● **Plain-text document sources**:
------------------------------------------------------------
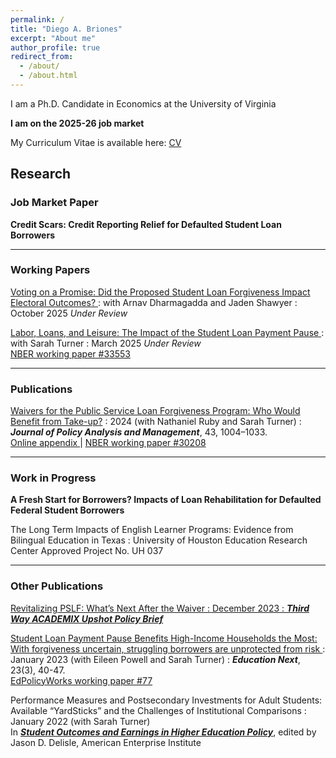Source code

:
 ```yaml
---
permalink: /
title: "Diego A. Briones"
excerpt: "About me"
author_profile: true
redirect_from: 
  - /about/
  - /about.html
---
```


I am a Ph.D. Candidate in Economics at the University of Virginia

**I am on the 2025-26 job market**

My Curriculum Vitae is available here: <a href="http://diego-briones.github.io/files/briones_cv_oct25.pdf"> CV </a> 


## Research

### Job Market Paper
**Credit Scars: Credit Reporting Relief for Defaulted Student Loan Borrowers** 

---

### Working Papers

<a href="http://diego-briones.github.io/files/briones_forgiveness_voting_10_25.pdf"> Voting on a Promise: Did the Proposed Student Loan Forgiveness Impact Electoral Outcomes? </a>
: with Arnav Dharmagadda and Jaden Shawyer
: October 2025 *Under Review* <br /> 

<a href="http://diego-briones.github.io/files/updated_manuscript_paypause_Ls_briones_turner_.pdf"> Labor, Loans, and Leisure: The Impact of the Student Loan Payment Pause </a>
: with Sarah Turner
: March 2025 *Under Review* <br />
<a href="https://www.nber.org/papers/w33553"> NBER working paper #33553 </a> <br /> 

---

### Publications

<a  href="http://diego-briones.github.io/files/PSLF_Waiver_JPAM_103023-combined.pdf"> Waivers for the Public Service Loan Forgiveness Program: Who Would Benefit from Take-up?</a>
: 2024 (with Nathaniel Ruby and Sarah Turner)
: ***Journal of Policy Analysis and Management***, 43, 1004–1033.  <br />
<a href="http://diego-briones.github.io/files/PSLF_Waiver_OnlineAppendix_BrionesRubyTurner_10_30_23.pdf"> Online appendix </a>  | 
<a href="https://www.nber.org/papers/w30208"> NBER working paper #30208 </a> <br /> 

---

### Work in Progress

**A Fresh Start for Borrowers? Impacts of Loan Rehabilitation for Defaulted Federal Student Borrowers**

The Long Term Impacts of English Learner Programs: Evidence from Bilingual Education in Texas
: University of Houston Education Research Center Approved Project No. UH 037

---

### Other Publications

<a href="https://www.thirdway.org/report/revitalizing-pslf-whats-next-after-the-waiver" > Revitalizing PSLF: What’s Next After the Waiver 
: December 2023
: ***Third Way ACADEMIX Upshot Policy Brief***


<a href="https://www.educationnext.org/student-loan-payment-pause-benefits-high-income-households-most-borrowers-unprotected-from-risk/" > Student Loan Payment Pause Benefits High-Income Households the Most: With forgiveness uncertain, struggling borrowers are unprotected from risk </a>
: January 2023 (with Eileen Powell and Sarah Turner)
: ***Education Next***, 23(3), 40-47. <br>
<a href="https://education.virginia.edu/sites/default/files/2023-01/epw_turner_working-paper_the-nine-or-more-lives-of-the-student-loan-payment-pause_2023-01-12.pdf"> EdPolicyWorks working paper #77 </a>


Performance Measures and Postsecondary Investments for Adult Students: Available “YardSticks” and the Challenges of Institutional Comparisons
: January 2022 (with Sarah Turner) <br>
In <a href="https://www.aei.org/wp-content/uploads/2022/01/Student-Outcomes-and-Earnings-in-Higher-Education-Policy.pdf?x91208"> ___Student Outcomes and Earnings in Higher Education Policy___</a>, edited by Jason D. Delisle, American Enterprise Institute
------------------------------------------------------------
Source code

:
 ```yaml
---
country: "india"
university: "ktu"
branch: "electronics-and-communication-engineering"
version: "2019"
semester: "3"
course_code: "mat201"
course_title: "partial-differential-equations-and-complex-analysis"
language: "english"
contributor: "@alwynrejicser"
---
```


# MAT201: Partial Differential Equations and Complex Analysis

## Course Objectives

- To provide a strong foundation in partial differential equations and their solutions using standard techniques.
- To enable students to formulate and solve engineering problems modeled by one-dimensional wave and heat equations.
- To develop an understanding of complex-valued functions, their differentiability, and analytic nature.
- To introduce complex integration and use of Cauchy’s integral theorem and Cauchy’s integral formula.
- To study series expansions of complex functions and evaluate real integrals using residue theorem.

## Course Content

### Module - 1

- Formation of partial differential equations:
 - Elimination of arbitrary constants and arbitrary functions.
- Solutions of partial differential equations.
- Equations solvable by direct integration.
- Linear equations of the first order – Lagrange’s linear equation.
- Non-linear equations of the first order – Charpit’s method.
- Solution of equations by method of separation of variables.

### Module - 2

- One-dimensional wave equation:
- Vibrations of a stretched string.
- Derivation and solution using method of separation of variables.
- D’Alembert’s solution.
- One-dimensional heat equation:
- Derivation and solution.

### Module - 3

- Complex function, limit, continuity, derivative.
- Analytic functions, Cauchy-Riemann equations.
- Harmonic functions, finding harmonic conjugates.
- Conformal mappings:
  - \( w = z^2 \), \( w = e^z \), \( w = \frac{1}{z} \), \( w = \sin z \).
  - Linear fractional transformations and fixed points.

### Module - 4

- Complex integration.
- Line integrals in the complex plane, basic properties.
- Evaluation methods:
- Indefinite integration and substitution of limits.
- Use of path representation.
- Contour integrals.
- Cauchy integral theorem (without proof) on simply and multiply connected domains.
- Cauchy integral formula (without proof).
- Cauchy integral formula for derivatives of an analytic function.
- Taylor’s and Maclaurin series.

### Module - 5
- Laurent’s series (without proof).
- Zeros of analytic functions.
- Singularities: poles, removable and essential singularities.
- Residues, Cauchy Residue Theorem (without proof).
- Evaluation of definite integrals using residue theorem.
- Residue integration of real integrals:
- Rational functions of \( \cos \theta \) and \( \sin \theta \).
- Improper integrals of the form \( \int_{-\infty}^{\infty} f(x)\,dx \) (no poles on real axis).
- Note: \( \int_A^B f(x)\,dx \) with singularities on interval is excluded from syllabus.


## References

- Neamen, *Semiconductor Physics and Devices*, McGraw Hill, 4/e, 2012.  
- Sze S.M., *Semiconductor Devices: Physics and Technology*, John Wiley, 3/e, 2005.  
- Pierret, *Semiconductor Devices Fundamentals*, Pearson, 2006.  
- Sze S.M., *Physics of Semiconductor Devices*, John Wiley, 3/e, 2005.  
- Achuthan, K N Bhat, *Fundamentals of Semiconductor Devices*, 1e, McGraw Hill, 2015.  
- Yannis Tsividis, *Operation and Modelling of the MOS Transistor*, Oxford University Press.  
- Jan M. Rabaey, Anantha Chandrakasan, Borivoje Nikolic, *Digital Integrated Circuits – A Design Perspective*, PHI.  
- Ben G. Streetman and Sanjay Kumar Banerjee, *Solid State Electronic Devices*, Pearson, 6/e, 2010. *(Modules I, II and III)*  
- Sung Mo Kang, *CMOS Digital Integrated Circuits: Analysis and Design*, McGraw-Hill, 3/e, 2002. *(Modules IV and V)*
------------------------------------------------------------
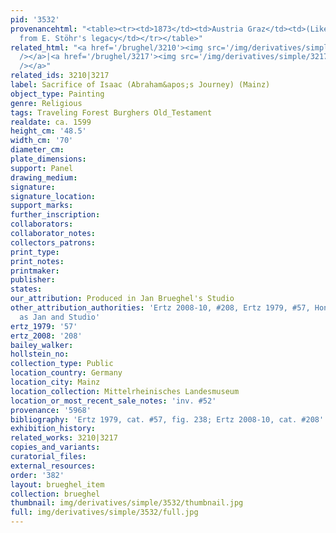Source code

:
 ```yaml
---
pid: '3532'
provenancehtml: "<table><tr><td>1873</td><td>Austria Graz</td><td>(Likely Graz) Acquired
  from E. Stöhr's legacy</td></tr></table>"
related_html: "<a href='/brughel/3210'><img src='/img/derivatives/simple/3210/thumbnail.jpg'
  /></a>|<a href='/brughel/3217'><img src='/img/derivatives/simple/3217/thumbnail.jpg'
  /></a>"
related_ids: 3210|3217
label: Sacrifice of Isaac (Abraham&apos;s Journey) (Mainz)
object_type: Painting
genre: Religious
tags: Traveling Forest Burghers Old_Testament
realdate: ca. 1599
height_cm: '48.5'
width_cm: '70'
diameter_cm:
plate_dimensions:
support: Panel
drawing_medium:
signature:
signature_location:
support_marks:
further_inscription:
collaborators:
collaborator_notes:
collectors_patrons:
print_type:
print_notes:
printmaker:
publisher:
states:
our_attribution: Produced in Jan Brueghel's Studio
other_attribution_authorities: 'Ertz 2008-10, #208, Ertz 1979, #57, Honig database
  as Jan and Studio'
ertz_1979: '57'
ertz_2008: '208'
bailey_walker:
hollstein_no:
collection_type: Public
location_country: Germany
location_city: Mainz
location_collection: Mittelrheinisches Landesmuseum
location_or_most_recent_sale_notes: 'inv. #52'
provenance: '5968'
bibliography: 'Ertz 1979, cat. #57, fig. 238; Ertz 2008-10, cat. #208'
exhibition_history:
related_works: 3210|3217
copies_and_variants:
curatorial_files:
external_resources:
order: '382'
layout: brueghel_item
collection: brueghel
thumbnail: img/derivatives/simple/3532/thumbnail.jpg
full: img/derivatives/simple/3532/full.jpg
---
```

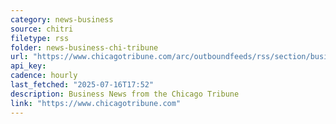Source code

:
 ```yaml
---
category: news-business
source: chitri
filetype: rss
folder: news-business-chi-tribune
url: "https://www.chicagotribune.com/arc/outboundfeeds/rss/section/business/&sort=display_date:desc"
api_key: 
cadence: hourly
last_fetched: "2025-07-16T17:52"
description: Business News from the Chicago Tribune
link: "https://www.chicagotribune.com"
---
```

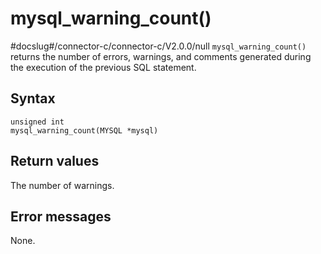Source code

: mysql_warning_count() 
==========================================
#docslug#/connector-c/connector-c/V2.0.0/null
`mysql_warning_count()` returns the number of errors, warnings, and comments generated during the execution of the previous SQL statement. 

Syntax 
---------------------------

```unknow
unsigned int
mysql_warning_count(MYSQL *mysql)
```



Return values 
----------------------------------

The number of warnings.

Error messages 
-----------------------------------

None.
------------------------------------------------------------
● **ASSIGNMENT**: Tally the lines in the records containing the string "brughel"; output only the tally.

● **PROBLEM SOLUTION**: 2